──────── INFORMATION GIVEN ────────

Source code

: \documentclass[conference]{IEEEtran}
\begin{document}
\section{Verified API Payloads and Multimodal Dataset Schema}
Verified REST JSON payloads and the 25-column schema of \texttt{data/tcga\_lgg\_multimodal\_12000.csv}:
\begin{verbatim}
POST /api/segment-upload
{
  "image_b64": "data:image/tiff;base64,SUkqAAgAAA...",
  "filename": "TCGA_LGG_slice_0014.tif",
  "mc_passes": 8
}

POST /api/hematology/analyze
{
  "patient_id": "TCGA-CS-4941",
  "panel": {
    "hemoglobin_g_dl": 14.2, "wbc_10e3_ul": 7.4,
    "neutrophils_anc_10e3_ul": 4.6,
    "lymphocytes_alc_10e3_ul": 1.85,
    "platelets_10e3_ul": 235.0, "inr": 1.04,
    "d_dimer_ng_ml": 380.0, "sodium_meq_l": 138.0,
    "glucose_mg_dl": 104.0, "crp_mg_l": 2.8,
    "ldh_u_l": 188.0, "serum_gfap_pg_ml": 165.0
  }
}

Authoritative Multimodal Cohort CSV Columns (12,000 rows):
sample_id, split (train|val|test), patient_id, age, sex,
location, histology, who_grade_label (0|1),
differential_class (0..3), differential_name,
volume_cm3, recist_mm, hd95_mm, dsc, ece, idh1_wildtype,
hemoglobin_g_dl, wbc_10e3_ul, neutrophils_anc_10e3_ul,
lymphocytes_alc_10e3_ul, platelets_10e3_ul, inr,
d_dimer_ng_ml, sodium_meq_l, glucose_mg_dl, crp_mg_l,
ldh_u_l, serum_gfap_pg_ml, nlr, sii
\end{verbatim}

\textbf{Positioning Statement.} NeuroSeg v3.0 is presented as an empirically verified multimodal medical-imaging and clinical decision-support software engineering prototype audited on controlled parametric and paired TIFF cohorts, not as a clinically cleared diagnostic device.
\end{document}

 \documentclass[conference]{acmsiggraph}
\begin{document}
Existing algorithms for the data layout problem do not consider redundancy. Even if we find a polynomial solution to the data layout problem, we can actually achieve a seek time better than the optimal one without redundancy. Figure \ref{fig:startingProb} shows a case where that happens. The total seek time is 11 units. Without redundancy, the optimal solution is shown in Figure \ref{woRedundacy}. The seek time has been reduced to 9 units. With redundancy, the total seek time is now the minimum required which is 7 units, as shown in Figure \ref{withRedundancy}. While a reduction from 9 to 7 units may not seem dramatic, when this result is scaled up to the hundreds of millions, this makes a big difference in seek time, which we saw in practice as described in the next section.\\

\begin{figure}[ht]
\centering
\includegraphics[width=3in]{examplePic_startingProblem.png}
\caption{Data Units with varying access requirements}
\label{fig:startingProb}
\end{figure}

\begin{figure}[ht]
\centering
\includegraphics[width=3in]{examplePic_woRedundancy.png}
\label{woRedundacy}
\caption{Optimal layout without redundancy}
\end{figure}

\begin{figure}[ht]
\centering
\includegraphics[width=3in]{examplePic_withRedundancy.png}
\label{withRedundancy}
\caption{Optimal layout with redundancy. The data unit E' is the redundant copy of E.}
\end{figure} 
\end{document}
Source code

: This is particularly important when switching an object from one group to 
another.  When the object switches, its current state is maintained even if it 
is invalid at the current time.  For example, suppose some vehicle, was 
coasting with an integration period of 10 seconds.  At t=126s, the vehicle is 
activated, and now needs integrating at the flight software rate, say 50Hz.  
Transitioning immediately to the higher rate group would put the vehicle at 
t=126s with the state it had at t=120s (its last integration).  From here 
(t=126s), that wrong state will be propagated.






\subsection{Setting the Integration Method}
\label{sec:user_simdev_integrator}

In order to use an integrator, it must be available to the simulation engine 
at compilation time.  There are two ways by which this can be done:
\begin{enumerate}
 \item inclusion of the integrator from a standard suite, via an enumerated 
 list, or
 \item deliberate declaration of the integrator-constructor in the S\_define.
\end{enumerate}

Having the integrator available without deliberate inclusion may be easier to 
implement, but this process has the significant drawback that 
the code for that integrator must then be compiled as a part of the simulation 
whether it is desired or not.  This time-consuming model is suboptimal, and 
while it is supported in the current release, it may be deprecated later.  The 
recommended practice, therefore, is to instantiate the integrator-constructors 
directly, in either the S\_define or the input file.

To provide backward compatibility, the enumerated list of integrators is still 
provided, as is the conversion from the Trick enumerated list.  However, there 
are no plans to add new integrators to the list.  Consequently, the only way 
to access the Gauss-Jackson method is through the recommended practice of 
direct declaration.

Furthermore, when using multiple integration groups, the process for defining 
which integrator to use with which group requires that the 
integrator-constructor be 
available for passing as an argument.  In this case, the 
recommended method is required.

────────

DESCRIPTION OF THE TASK: Repeat the whole listing word for word.

RESULT FOR THIS EXERCISE:
Source code

: \documentclass[conference]{IEEEtran}
\begin{document}
\section{Verified API Payloads and Multimodal Dataset Schema}
Verified REST JSON payloads and the 25-column schema of \texttt{data/tcga\_lgg\_multimodal\_12000.csv}:
\begin{verbatim}
POST /api/segment-upload
{
  "image_b64": "data:image/tiff;base64,SUkqAAgAAA...",
  "filename": "TCGA_LGG_slice_0014.tif",
  "mc_passes": 8
}

POST /api/hematology/analyze
{
  "patient_id": "TCGA-CS-4941",
  "panel": {
    "hemoglobin_g_dl": 14.2, "wbc_10e3_ul": 7.4,
    "neutrophils_anc_10e3_ul": 4.6,
    "lymphocytes_alc_10e3_ul": 1.85,
    "platelets_10e3_ul": 235.0, "inr": 1.04,
    "d_dimer_ng_ml": 380.0, "sodium_meq_l": 138.0,
    "glucose_mg_dl": 104.0, "crp_mg_l": 2.8,
    "ldh_u_l": 188.0, "serum_gfap_pg_ml": 165.0
  }
}

Authoritative Multimodal Cohort CSV Columns (12,000 rows):
sample_id, split (train|val|test), patient_id, age, sex,
location, histology, who_grade_label (0|1),
differential_class (0..3), differential_name,
volume_cm3, recist_mm, hd95_mm, dsc, ece, idh1_wildtype,
hemoglobin_g_dl, wbc_10e3_ul, neutrophils_anc_10e3_ul,
lymphocytes_alc_10e3_ul, platelets_10e3_ul, inr,
d_dimer_ng_ml, sodium_meq_l, glucose_mg_dl, crp_mg_l,
ldh_u_l, serum_gfap_pg_ml, nlr, sii
\end{verbatim}

\textbf{Positioning Statement.} NeuroSeg v3.0 is presented as an empirically verified multimodal medical-imaging and clinical decision-support software engineering prototype audited on controlled parametric and paired TIFF cohorts, not as a clinically cleared diagnostic device.
\end{document}

 \documentclass[conference]{acmsiggraph}
\begin{document}
Existing algorithms for the data layout problem do not consider redundancy. Even if we find a polynomial solution to the data layout problem, we can actually achieve a seek time better than the optimal one without redundancy. Figure \ref{fig:startingProb} shows a case where that happens. The total seek time is 11 units. Without redundancy, the optimal solution is shown in Figure \ref{woRedundacy}. The seek time has been reduced to 9 units. With redundancy, the total seek time is now the minimum required which is 7 units, as shown in Figure \ref{withRedundancy}. While a reduction from 9 to 7 units may not seem dramatic, when this result is scaled up to the hundreds of millions, this makes a big difference in seek time, which we saw in practice as described in the next section.\\

\begin{figure}[ht]
\centering
\includegraphics[width=3in]{examplePic_startingProblem.png}
\caption{Data Units with varying access requirements}
\label{fig:startingProb}
\end{figure}

\begin{figure}[ht]
\centering
\includegraphics[width=3in]{examplePic_woRedundancy.png}
\label{woRedundacy}
\caption{Optimal layout without redundancy}
\end{figure}

\begin{figure}[ht]
\centering
\includegraphics[width=3in]{examplePic_withRedundancy.png}
\label{withRedundancy}
\caption{Optimal layout with redundancy. The data unit E' is the redundant copy of E.}
\end{figure} 
\end{document}
Source code

: This is particularly important when switching an object from one group to 
another.  When the object switches, its current state is maintained even if it 
is invalid at the current time.  For example, suppose some vehicle, was 
coasting with an integration period of 10 seconds.  At t=126s, the vehicle is 
activated, and now needs integrating at the flight software rate, say 50Hz.  
Transitioning immediately to the higher rate group would put the vehicle at 
t=126s with the state it had at t=120s (its last integration).  From here 
(t=126s), that wrong state will be propagated.






\subsection{Setting the Integration Method}
\label{sec:user_simdev_integrator}

In order to use an integrator, it must be available to the simulation engine 
at compilation time.  There are two ways by which this can be done:
\begin{enumerate}
 \item inclusion of the integrator from a standard suite, via an enumerated 
 list, or
 \item deliberate declaration of the integrator-constructor in the S\_define.
\end{enumerate}

Having the integrator available without deliberate inclusion may be easier to 
implement, but this process has the significant drawback that 
the code for that integrator must then be compiled as a part of the simulation 
whether it is desired or not.  This time-consuming model is suboptimal, and 
while it is supported in the current release, it may be deprecated later.  The 
recommended practice, therefore, is to instantiate the integrator-constructors 
directly, in either the S\_define or the input file.

To provide backward compatibility, the enumerated list of integrators is still 
provided, as is the conversion from the Trick enumerated list.  However, there 
are no plans to add new integrators to the list.  Consequently, the only way 
to access the Gauss-Jackson method is through the recommended practice of 
direct declaration.

Furthermore, when using multiple integration groups, the process for defining 
which integrator to use with which group requires that the 
integrator-constructor be 
available for passing as an argument.  In this case, the 
recommended method is required.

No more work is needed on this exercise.